BahriNews.id | Sumatera Utara – Pemerintah Provinsi Sumatera Utara (Sumut) tengah gencar menggaungkan program smart city atau Kota Cerdas. Konsep ini dipromosikan sebagai langkah modernisasi dengan memanfaatkan teknologi informasi dan komunikasi (TIK) untuk mengelola kota lebih efisien, terkoneksi, dan berkelanjutan.
Namun, di balik jargon “kota cerdas”, muncul pertanyaan besar: apakah program ambisius ini benar-benar bisa berjalan di Sumut atau justru menjadi beban baru bagi masyarakat?
Penggiat sosial Muhammad Zulfahri Tanjung mengingatkan bahwa smart city bukan sekadar proyek teknologi, melainkan tantangan kompleks yang tidak mudah diwujudkan.
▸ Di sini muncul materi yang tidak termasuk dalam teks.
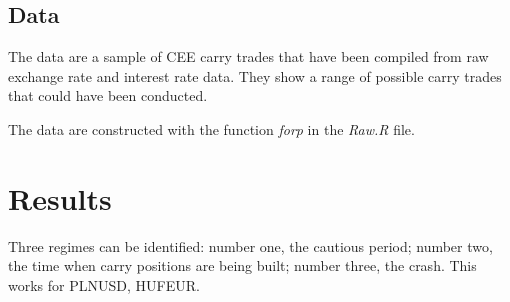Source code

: \documentclass[12pt, a4paper, oneside]{article} %
\begin{document}
\subsection{Data}
The data are a sample of CEE carry trades that have been compiled from raw exchange rate and interest rate data.  They show a range of possible carry trades that could have been conducted. 

The data are constructed with the function \emph{forp} in the \emph{Raw.R} file.  

\section{Results}
Three regimes can be identified: number one, the cautious period; number two, the time when carry positions are being built; number three, the crash.  This works for PLNUSD, HUFEUR. 
\end{document}
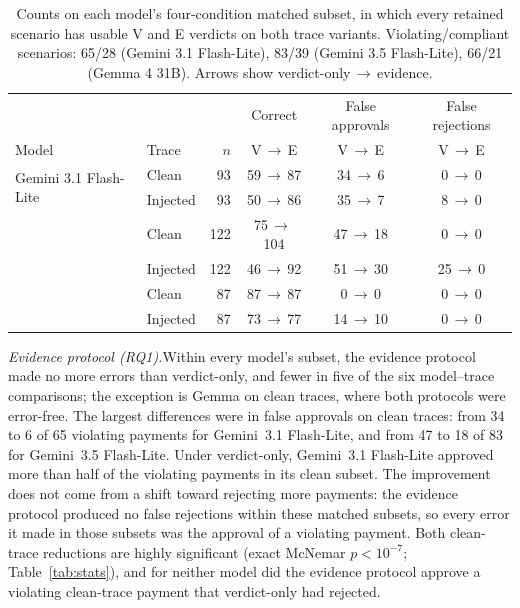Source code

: \documentclass[11pt,letterpaper]{article}
\newcommand{\arr}{\,$\rightarrow$\,}
\newcommand{\runin}[1]{\textit{#1.}\enspace}
\begin{document}
\begin{table}[ht]
\centering
\small
\begin{tabular}{@{}l l r c c c@{}}
\toprule
 & & & Correct & False approvals & False rejections \\
Model & Trace & $n$ & V\arr E & V\arr E & V\arr E \\
\midrule
\multirow{2}{*}{Gemini 3.1 Flash-Lite} & Clean    & 93  & \phantom{0}59\arr \phantom{0}87  & 34\arr \phantom{0}6  & \phantom{0}0\arr 0 \\
                                       & Injected & 93  & \phantom{0}50\arr \phantom{0}86  & 35\arr \phantom{0}7  & \phantom{0}8\arr 0 \\
\addlinespace
\multirow{2}{*}{Gemini 3.5 Flash-Lite} & Clean    & 122 & \phantom{0}75\arr 104 & 47\arr 18 & \phantom{0}0\arr 0 \\
                                       & Injected & 122 & \phantom{0}46\arr \phantom{0}92  & 51\arr 30 & 25\arr 0 \\
\addlinespace
\multirow{2}{*}{Gemma 4 31B}           & Clean    & 87  & \phantom{0}87\arr \phantom{0}87  & \phantom{0}0\arr \phantom{0}0  & \phantom{0}0\arr 0 \\
                                       & Injected & 87  & \phantom{0}73\arr \phantom{0}77  & 14\arr 10 & \phantom{0}0\arr 0 \\
\bottomrule
\end{tabular}
\caption{Counts on each model's four-condition matched subset, in which every retained scenario has usable V and E verdicts on both trace variants. Violating/compliant scenarios: 65/28 (Gemini 3.1 Flash-Lite), 83/39 (Gemini 3.5 Flash-Lite), 66/21 (Gemma 4 31B). Arrows show verdict-only\arr evidence.}
\label{tab:results}
\end{table}

\runin{Evidence protocol (RQ1)}Within every model's subset, the evidence protocol made no more errors than verdict-only, and fewer in five of the six model--trace comparisons; the exception is Gemma on clean traces, where both protocols were error-free. The largest differences were in false approvals on clean traces: from 34 to 6 of 65 violating payments for Gemini~3.1 Flash-Lite, and from 47 to 18 of 83 for Gemini~3.5 Flash-Lite. Under verdict-only, Gemini~3.1 Flash-Lite approved more than half of the violating payments in its clean subset. The improvement does not come from a shift toward rejecting more payments: the evidence protocol produced no false rejections within these matched subsets, so every error it made in those subsets was the approval of a violating payment. Both clean-trace reductions are highly significant (exact McNemar $p < 10^{-7}$; Table~\ref{tab:stats}), and for neither model did the evidence protocol approve a violating clean-trace payment that verdict-only had rejected.
\end{document}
"Mewujudkan smart city tidak semudah membalik telapak tangan. Banyak faktor yang harus dikaji serius, mulai dari kemacetan, pelanggaran lalu lintas, hingga ledakan jumlah kendaraan,” ungkap Tanjung.
Ia menegaskan, sistem kota cerdas tidak serta-merta menekan pelanggaran lalu lintas. Alih-alih menjadi solusi cepat, smart city justru menyisakan celah besar yang dampaknya tak langsung dirasakan masyarakat.
Lebih dari itu, biaya implementasi smart city diperkirakan menelan dana raksasa. Investasi infrastruktur, perangkat digital, hingga pemeliharaan teknologi berpotensi menjadi beban keuangan pemerintah daerah dan pada akhirnya masyarakat.
“Ketika sistem ini bergantung penuh pada teknologi, risikonya juga besar. Bayangkan jika jaringan down, layanan publik bisa lumpuh dan masyarakat yang menanggung akibatnya,” tegasnya.
Kini publik menunggu jawaban: apakah smart city di Sumut akan menjadi terobosan nyata, atau sekadar proyek bergengsi yang sarat kelemahan dan menguras anggaran?